I have a Century 2B that I have never fully gotten to work reliably.  Ive had the amplifier, roll servo, and other components rebuilt by Bevan-Rabell.  Bevan is came highly recommended.  Anyway all was well until a week after the last annual.  I discovered that when engaging the autopilot the roll servo motor just makes a spinning sound while the visible gear on it doesn't move.  Does anyone know if I should just pull the motor and send it off?  Is it possibly an adjustment issue?  Can I have my local IA just pull out the motor and still fly while it is removed?  Any other suggestions would be great.  Has anyone had their Century autopilot working reliably for an extended period? FWIW I have the Gad29B and GTN 750 hooked up to it.  Any SE shop recommendations as well if that should be the course of action.  Thank you guys!  I know GFC 500, but I am not fully funded for that......YET.
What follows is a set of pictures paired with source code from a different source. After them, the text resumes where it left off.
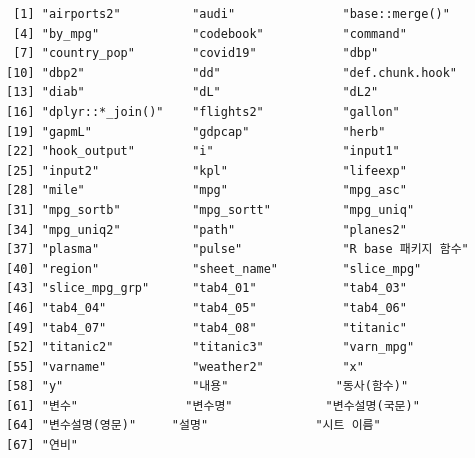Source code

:\documentclass[
  11pt,
]{krantz}
\newenvironment{Shaded}{\begin{snugshade}}{\end{snugshade}}
\newcommand{\CommentTok}[1]{\textcolor[rgb]{0.37,0.37,0.37}{\textit{#1}}}
\newcommand{\ControlFlowTok}[1]{\textcolor[rgb]{0.27,0.27,0.27}{\textbf{#1}}}
\newcommand{\DataTypeTok}[1]{\textcolor[rgb]{0.27,0.27,0.27}{#1}}
\newcommand{\DecValTok}[1]{\textcolor[rgb]{0.06,0.06,0.06}{#1}}
\newcommand{\KeywordTok}[1]{\textcolor[rgb]{0.27,0.27,0.27}{\textbf{#1}}}
\newcommand{\NormalTok}[1]{#1}
\newcommand{\OperatorTok}[1]{\textcolor[rgb]{0.43,0.43,0.43}{\textbf{#1}}}
\newcommand{\StringTok}[1]{\textcolor[rgb]{0.5,0.5,0.5}{#1}}
\begin{document}
\begin{Shaded}
\end{Shaded}

\begin{verbatim}
 [1] "airports2"          "audi"               "base::merge()"     
 [4] "by_mpg"             "codebook"           "command"           
 [7] "country_pop"        "covid19"            "dbp"               
[10] "dbp2"               "dd"                 "def.chunk.hook"    
[13] "diab"               "dL"                 "dL2"               
[16] "dplyr::*_join()"    "flights2"           "gallon"            
[19] "gapmL"              "gdpcap"             "herb"              
[22] "hook_output"        "i"                  "input1"            
[25] "input2"             "kpl"                "lifeexp"           
[28] "mile"               "mpg"                "mpg_asc"           
[31] "mpg_sortb"          "mpg_sortt"          "mpg_uniq"          
[34] "mpg_uniq2"          "path"               "planes2"           
[37] "plasma"             "pulse"              "R base 패키지 함수"
[40] "region"             "sheet_name"         "slice_mpg"         
[43] "slice_mpg_grp"      "tab4_01"            "tab4_03"           
[46] "tab4_04"            "tab4_05"            "tab4_06"           
[49] "tab4_07"            "tab4_08"            "titanic"           
[52] "titanic2"           "titanic3"           "varn_mpg"          
[55] "varname"            "weather2"           "x"                 
[58] "y"                  "내용"               "동사(함수)"        
[61] "변수"               "변수명"             "변수설명(국문)"    
[64] "변수설명(영문)"     "설명"               "시트 이름"         
[67] "연비"              
\end{verbatim}
\end{document}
Roll oscillations are caused by:

1-Using a narrow track width setting when in GPS mode, as in 0.3 mile setting instead of 2 mile setting in cruise flight

2-dirty slip rings on the roll servo. This can be tested by using a precision power supply hooked to the servo. The servo is supposed to start moving with less than 3 volts applied. If it takes more, the brushes and slip rings are dirty, so the computer will keep sending power until the servo responds. This causes overshooting. Pilots virtually never do the autopilot pre-flight check, which by itself will keep the servo clean through exercise. With a recent rebuild, this shouldn't be a problem, but it should be checked to rule out excess resistance.

3- loose bridle cable, allowing the servo to move excessively before the ailerons catch up.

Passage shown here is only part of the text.